_Task description_
Reproduce word for word the lines between those holding "Solecki, Sam Toner" and "- Sam Toner began", inclusive, and nothing else from the data below.

=== The records ===

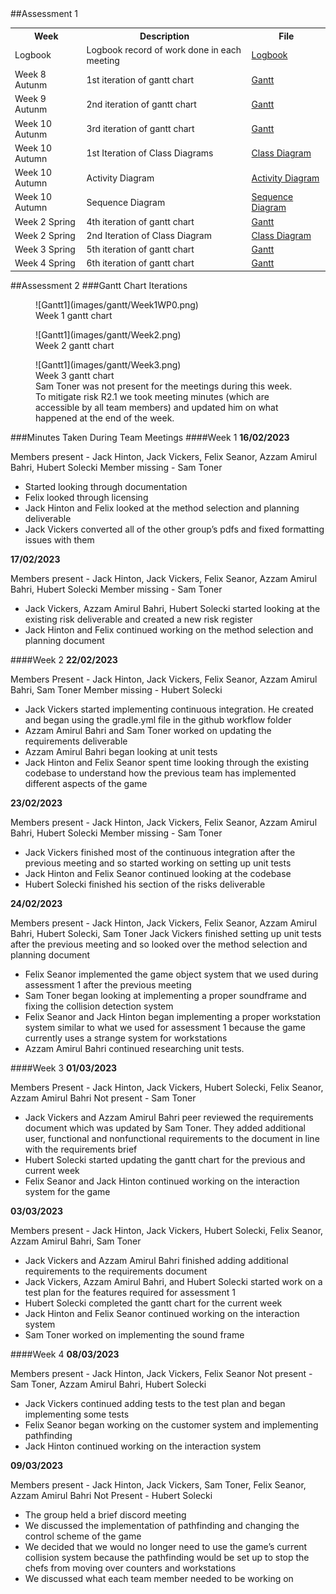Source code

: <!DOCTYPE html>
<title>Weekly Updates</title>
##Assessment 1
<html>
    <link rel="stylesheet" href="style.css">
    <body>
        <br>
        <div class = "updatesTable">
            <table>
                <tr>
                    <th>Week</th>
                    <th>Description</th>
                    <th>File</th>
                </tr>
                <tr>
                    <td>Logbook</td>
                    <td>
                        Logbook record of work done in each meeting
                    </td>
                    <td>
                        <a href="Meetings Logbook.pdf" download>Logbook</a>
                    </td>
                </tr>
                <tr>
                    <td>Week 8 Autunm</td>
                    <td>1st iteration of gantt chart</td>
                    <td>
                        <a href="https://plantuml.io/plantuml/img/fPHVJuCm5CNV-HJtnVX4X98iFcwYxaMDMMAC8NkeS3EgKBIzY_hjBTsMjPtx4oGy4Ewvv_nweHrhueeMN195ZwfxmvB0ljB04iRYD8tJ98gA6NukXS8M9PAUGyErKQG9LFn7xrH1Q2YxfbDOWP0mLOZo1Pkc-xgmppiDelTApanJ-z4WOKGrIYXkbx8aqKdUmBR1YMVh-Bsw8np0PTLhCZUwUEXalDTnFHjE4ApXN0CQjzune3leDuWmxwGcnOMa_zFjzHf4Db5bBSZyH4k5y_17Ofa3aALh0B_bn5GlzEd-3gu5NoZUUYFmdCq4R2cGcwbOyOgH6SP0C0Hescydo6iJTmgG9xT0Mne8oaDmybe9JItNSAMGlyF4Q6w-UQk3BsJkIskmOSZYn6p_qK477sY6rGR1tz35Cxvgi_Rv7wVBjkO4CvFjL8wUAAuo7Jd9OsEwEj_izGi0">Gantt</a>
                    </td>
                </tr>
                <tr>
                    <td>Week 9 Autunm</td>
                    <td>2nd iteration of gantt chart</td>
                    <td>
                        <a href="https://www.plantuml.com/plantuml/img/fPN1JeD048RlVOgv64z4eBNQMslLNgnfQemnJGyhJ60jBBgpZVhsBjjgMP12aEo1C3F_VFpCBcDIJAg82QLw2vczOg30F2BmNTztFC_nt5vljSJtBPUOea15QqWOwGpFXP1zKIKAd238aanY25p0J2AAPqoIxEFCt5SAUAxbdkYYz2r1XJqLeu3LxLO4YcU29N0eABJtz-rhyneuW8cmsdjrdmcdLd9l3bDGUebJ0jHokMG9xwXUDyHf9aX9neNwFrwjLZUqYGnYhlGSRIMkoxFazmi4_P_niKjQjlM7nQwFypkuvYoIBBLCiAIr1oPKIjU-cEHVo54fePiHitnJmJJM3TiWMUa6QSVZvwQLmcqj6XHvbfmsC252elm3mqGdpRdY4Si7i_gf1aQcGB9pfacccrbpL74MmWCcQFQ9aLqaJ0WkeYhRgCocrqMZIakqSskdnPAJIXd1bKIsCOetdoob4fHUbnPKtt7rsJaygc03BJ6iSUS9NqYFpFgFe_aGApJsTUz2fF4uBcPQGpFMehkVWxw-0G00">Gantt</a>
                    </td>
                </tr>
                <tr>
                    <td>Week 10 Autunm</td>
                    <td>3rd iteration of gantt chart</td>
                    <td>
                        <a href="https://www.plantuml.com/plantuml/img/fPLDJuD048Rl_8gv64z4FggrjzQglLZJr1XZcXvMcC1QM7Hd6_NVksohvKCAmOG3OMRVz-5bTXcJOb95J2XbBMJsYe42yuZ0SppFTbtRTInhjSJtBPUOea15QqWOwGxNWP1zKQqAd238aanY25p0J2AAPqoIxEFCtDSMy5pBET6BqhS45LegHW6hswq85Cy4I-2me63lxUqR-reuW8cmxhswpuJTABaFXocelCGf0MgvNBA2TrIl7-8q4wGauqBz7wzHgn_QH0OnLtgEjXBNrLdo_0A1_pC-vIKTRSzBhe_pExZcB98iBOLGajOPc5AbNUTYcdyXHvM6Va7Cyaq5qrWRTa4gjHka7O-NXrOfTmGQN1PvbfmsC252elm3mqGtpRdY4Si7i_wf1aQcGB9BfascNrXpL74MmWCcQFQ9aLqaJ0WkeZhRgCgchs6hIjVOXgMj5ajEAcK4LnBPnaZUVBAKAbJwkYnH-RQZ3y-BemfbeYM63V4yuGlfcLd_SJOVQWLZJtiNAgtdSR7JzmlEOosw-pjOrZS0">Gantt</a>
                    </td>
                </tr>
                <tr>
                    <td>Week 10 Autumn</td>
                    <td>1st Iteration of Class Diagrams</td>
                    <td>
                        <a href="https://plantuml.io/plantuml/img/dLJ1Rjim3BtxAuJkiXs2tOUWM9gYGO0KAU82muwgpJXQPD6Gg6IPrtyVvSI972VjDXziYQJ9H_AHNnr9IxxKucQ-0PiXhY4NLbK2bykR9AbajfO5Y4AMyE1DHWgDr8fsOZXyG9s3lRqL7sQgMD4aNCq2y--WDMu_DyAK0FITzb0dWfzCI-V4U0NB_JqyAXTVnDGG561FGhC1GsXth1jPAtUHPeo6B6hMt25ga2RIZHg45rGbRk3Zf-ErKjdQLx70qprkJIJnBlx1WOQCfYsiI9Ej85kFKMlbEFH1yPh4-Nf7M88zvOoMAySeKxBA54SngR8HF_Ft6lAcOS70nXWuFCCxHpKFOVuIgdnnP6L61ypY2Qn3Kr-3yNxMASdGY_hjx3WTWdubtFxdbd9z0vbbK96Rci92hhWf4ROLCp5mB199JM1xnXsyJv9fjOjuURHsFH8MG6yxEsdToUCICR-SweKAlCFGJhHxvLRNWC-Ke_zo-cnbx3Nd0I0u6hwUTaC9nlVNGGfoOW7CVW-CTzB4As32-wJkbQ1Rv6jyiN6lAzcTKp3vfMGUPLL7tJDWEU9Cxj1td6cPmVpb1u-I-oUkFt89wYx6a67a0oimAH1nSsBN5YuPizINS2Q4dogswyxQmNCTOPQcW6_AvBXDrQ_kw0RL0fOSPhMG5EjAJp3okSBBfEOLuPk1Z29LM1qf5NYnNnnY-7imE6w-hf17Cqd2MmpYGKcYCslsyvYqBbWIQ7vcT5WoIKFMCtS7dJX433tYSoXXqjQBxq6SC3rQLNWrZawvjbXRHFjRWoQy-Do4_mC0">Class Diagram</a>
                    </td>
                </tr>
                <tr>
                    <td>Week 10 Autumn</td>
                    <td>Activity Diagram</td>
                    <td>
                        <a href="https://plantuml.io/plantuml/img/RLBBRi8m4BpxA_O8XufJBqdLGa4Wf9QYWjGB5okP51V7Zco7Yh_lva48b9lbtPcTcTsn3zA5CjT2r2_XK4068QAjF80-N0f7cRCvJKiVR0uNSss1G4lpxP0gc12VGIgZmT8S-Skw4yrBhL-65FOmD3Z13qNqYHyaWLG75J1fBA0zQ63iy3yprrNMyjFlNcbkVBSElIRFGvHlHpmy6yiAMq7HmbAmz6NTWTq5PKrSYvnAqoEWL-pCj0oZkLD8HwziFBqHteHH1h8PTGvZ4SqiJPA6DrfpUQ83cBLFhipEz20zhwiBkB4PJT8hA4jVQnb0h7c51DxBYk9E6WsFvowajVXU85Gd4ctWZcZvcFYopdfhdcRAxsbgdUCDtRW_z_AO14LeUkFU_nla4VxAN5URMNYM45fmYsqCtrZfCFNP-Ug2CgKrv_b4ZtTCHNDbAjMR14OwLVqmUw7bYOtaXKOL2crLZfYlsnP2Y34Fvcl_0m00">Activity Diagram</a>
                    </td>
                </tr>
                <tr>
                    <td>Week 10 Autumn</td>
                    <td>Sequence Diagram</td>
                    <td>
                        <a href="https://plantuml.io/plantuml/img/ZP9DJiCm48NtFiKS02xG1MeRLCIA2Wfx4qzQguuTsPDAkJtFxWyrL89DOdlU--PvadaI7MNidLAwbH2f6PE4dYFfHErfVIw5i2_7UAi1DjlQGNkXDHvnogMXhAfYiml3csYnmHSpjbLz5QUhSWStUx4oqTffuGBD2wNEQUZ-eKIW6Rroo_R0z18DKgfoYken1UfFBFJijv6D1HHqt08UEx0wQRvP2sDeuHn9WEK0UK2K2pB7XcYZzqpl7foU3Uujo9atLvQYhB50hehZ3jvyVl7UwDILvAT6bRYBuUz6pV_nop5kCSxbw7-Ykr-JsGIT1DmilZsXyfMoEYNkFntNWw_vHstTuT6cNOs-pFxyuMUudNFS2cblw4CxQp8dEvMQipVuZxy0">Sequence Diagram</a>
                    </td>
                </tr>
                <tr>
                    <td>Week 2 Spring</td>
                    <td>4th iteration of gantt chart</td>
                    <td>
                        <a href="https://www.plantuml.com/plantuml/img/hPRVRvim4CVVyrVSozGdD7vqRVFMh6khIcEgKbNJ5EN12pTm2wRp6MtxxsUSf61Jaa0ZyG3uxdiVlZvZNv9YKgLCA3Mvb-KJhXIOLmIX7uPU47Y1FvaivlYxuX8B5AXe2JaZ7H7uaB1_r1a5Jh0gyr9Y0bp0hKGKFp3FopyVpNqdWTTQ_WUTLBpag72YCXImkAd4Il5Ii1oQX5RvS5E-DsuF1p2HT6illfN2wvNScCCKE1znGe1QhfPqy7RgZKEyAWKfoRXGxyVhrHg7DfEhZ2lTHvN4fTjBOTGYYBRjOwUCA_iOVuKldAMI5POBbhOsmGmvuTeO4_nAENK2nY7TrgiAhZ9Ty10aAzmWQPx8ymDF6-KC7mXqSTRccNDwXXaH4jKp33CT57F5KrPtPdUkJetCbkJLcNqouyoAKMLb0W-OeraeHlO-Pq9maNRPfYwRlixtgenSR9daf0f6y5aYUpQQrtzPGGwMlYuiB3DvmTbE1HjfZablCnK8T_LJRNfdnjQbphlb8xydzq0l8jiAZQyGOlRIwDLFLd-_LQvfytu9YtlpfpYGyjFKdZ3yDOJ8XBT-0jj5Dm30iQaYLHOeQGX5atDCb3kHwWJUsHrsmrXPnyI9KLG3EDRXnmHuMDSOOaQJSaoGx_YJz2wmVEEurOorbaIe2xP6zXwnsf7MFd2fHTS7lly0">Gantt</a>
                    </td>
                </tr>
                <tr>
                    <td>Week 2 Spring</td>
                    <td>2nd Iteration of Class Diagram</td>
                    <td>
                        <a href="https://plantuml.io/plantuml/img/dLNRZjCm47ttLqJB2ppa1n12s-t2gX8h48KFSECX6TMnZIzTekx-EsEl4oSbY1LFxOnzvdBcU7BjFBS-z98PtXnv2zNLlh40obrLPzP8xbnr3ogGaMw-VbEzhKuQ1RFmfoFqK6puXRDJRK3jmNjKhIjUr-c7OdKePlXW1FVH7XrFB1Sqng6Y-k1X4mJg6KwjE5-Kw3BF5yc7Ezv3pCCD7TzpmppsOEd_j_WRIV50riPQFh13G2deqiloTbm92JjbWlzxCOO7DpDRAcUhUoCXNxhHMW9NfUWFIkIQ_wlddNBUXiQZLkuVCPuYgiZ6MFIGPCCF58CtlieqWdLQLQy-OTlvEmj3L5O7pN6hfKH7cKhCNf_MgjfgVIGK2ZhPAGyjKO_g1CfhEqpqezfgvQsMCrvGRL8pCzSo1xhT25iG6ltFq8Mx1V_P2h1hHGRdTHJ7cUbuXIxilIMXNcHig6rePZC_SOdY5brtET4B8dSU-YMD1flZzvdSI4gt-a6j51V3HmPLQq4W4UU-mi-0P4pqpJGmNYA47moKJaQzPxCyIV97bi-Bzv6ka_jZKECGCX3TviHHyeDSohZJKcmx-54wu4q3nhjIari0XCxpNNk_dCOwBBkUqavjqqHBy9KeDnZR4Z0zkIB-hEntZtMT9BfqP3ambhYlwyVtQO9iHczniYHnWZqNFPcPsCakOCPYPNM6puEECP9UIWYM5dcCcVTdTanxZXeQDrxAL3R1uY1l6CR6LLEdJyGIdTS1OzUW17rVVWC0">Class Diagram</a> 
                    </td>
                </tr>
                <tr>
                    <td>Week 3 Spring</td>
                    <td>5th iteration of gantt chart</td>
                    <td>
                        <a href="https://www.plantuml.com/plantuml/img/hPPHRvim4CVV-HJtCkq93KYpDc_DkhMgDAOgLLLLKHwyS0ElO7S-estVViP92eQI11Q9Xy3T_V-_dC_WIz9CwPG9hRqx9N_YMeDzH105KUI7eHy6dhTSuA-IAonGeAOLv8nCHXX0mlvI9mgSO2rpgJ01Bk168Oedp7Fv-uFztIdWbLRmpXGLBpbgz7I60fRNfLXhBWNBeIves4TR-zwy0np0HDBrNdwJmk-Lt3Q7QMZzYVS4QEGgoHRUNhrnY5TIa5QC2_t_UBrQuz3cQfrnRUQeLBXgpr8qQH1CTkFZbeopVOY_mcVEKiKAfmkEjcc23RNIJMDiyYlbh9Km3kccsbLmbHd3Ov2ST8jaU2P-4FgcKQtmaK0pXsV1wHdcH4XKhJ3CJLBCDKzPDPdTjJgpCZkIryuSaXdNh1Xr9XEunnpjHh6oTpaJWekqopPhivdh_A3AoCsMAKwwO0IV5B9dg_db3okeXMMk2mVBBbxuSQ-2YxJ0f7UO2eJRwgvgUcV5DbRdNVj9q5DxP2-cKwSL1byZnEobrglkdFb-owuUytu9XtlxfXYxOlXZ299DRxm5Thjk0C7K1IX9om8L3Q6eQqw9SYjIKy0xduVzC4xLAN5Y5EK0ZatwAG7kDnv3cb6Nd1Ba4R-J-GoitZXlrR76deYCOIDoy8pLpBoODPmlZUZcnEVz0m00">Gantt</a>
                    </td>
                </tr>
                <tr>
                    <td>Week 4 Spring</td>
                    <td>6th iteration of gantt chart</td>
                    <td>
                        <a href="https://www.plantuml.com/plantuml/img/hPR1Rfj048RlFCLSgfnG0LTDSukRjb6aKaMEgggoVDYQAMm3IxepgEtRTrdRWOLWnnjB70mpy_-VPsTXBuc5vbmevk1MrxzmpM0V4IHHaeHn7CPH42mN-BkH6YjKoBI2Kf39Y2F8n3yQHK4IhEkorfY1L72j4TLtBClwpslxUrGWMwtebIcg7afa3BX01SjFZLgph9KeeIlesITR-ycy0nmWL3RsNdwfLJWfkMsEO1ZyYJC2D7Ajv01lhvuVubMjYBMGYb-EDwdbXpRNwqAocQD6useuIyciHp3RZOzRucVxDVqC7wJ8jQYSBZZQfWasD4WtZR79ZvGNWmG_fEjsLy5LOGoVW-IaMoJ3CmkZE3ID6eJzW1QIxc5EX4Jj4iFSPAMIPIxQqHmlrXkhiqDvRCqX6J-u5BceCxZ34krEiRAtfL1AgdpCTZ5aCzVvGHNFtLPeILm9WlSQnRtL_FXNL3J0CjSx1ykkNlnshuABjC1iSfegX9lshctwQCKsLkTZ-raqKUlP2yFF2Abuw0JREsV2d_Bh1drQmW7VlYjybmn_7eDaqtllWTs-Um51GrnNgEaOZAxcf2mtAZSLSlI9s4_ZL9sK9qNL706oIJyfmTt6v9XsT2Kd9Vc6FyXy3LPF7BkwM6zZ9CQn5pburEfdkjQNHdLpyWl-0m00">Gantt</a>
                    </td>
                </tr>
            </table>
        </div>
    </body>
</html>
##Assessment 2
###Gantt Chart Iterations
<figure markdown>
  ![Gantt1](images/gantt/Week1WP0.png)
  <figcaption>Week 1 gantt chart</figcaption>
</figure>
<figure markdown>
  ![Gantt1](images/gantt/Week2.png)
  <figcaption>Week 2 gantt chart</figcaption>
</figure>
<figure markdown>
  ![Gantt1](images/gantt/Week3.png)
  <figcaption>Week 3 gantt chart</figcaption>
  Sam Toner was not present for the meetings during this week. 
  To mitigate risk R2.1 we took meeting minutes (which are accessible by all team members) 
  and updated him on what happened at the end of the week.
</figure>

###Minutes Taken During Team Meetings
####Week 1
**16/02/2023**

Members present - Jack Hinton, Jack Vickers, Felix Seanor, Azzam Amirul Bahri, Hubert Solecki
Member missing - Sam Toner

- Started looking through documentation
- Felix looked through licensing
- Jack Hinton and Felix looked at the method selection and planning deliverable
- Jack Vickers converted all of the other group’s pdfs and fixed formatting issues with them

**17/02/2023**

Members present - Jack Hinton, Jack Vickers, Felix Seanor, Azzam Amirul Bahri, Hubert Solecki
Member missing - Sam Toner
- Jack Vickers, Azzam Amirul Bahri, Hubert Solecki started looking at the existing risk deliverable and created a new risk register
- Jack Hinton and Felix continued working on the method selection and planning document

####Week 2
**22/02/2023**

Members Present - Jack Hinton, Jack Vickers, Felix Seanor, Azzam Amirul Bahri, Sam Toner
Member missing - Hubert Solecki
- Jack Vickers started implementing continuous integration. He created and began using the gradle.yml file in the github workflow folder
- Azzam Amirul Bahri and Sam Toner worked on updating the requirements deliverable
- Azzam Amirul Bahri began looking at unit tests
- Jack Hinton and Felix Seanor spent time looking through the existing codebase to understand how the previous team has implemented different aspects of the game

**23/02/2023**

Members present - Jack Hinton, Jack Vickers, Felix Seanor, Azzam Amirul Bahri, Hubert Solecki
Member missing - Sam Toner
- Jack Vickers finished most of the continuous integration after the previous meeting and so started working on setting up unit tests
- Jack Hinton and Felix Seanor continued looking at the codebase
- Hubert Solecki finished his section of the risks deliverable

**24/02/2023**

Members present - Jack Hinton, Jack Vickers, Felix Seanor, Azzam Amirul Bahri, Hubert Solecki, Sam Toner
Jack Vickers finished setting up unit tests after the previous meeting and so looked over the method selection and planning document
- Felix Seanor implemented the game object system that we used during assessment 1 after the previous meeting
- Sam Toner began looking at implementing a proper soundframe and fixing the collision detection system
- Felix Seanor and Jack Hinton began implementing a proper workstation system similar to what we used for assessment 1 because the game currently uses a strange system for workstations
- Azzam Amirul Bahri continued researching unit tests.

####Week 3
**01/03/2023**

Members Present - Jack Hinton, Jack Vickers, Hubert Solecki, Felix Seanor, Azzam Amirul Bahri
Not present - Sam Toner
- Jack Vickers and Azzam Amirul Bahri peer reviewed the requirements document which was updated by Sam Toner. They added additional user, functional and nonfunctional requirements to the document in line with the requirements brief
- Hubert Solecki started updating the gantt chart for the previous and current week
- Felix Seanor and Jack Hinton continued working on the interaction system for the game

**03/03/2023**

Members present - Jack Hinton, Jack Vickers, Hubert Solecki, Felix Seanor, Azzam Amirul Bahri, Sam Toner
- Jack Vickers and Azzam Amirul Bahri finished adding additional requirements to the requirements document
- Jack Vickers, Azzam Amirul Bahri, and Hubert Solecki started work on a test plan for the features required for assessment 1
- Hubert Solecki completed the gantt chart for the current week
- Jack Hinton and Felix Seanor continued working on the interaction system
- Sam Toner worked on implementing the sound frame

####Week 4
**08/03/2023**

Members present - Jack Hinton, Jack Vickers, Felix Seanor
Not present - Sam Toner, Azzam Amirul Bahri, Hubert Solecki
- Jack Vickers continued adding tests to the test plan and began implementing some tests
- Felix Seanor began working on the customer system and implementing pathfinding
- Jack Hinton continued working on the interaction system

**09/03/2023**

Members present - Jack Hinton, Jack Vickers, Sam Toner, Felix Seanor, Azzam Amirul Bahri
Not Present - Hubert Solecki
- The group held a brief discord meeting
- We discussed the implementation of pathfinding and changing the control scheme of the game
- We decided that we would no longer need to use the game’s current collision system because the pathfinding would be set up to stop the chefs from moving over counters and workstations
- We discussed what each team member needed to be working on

===

_Answer space_
Members present - Jack Hinton, Jack Vickers, Felix Seanor, Azzam Amirul Bahri, Hubert Solecki, Sam Toner
Jack Vickers finished setting up unit tests after the previous meeting and so looked over the method selection and planning document
- Felix Seanor implemented the game object system that we used during assessment 1 after the previous meeting
- Sam Toner began looking at implementing a proper soundframe and fixing the collision detection system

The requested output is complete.